Конечно, попросту говоря, метод, примененный в «Поднятой целине», был обычнее и гораздо практичнее. Герои выталкивались на подмостки из тесного станичного мирка, взбудораженного коллективизацией. Мы успевали понять Давыдова — К. Лаврова, привыкнуть к его твердому скуластому лицу, к его прямому, в упор, взгляду, к статной фигуре в старом бушлатике, рваной тельняшке матроса и мятой кепке питерского рабочего. Могли оценить по достоинству деловую сметку и реалистическую жилку человека, расчетливо, даже с улыбочкой идущего на верную гибель. Нас охватывало сочувствие к Нагульнову — П. Луспекаеву, к его мягкому южному говорку, мечтательной натуре, наивному максимализму («одна мировая революция на уме»). Он весь, от лихо заломленной папахи до сапог, воспринимался как живая антитеза Давыдову. Давыдов — молчун, закрытый, себе на уме, Нагульнов — речист, душа нараспашку, Давыдов — трезвость с юморком, Нагульнов — патетика с газетной высокопарностью.

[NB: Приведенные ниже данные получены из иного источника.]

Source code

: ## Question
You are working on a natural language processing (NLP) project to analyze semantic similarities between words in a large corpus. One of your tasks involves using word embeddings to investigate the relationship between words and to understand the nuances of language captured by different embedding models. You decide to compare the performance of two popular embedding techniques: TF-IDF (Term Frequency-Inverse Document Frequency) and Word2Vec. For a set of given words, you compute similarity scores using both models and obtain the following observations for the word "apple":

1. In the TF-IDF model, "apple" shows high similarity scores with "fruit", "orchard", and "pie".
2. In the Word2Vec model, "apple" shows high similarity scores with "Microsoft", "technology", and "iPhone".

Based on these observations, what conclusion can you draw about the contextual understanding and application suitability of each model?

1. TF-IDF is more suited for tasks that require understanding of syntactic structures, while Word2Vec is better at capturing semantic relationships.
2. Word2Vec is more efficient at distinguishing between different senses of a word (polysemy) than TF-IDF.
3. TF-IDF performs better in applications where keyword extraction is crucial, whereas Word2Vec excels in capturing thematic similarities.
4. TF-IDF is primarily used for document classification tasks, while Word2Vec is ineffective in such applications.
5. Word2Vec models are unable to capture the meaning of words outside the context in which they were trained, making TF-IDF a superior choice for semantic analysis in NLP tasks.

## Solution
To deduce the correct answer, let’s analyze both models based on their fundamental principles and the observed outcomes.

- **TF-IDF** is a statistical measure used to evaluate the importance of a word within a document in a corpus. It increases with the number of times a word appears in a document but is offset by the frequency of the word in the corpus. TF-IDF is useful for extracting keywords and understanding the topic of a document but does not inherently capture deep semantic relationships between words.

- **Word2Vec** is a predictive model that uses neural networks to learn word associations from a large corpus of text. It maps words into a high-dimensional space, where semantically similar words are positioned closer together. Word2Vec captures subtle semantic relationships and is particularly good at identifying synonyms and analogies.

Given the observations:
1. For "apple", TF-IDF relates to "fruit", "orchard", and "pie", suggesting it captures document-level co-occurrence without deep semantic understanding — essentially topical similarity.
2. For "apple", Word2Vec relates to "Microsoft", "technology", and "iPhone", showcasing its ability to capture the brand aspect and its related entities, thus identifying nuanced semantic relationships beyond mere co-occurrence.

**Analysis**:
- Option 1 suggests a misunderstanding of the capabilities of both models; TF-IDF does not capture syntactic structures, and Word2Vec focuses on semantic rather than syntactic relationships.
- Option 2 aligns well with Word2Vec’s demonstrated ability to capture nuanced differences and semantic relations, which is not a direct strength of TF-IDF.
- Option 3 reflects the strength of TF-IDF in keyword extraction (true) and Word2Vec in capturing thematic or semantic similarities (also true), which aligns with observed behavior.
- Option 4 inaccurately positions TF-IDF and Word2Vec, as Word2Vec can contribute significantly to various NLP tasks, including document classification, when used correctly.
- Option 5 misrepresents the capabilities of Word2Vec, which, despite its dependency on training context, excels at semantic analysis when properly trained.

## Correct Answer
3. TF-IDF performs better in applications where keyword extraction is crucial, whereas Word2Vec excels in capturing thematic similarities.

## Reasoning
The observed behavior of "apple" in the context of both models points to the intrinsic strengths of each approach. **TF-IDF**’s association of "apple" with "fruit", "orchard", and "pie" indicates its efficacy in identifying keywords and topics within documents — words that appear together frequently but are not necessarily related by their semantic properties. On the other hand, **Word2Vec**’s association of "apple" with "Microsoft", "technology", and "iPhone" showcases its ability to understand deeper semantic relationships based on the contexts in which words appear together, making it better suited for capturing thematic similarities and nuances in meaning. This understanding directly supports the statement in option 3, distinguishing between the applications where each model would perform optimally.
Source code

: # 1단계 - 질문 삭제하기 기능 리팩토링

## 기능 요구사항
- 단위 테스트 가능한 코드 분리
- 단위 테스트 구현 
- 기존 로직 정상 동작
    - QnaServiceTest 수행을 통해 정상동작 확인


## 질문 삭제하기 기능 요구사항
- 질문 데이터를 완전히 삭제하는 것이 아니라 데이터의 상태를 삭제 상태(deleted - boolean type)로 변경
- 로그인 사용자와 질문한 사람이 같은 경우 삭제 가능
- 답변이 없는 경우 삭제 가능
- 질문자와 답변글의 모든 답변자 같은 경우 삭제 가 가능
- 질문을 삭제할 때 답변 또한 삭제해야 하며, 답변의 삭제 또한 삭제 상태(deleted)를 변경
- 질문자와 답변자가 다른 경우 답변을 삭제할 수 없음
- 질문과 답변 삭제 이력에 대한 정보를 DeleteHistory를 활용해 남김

Лушка, которой оба они принадлежат, обоих высмеивает: «С вами любая баба от тоски подохнет». Их общая преданность делу и смешна, и скучна Лушке, ибо Лушка — Т. Доронина — сама любовь, жадность изголодавшейся, дразнящей и бунтующей плоти.
Да, в «Поднятой целине» была, что называется, система образов, организованная обдуманно и прочно, и в той системе, сползавшей к трагедии, вполне естественно, вальяжно располагался станичный шут, дед Щукарь, Е. Лебедевым сыгранный, щуплый, хлипкий, но непоседливый балагур, то охальник, а то и философ.
Претерпевая вместе с исполнителями «Поднятой целины» все перипетии их судеб, зрители убеждались, что, вопреки ходячей поговорке, режиссер не умирает в актерах. Применительно к Товстоногову вернее было бы иначе говорить: режиссер в актерах оживает, искусство каждого из артистов приоткрывает одну из многих граней искусства самого режиссера, и ход спектакля обретает полнокровие правды тогда, когда актерская игра без промаха бьет в точку, режиссером указанную.
Завершал «Поднятую целину» трагический реквием: в центре сцены — два могильных холма, справа и слева — горестно склонившие головы станичники, а возле самых могил — неузнаваемо ослабевший, дрожащий, растерянный дед Щукарь, в душе которого еще теплились последние, подернутые пеплом угольки догорающей жизни.